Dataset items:
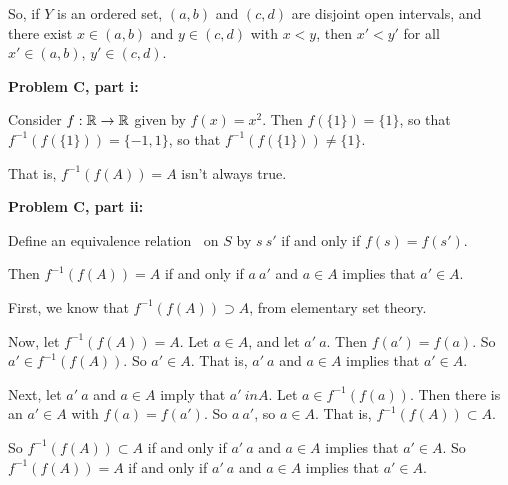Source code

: \documentclass[a4paper,12pt]{article}
\begin{document}
So, if $Y$ is an ordered set,  $(a,b)$ and $(c,d)$ are disjoint open intervals, and there exist $x \in (a,b)$ and $y \in (c,d)$ with $x<y$, then $x'<y'$ for all $x' \in (a,b)$, $y' \in (c,d)$.

\shunt

{\bf Problem C, part i:}

Consider $f: \mathbb{R} \to \mathbb{R}$ given by $f(x) = x^2$. Then $f(\{1\}) = \{1\}$, so that $f^{-1}(f(\{1\})) = \{-1,1\}$, so that $f^{-1}(f(\{1\})) \neq \{1\}$.

That is, $f^{-1}(f(A)) = A$ isn't always true.

\shunt

{\bf Problem C, part ii:}

Define an equivalence relation $~$ on $S$ by $s~s'$ if and only if $f(s) = f(s')$.

Then $f^{-1}(f(A)) = A$ if and only if $a ~ a'$ and $a \in A$ implies that $a' \in A$.

First, we know that $f^{-1}(f(A)) \supset A$, from elementary set theory. 

Now, let $f^{-1}(f(A)) = A$. Let $a \in A$, and let $a' ~ a$. Then $f(a') = f(a)$. So $a' \in f^{-1}(f(A))$. So $a' \in A$. That is, $a' ~a$ and $a \in A$ implies that $a' \in A$. %

Next, let $a' ~ a$ and $a \in A$ imply that $a' \ in A$. Let $a \in f^{-1}(f(a))$. Then there is an $a' \in A$ with $f(a) = f(a')$. So $a~a'$, so $a \in A$. That is, $f^{-1}(f(A)) \subset A$.

So $f^{-1}(f(A)) \subset A$ if and only if $a' ~ a$ and $a \in A$ implies that $a' \in A$. So $f^{-1}(f(A)) = A$ if and only if $a' ~ a$ and $a \in A$ implies that $a' \in A$. 

\shunt
\end{document}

Work to complete:
Read through the data above. Report each line that has the word "part".

Exercise solution:
{\bf Problem C, part i:}
{\bf Problem C, part ii:}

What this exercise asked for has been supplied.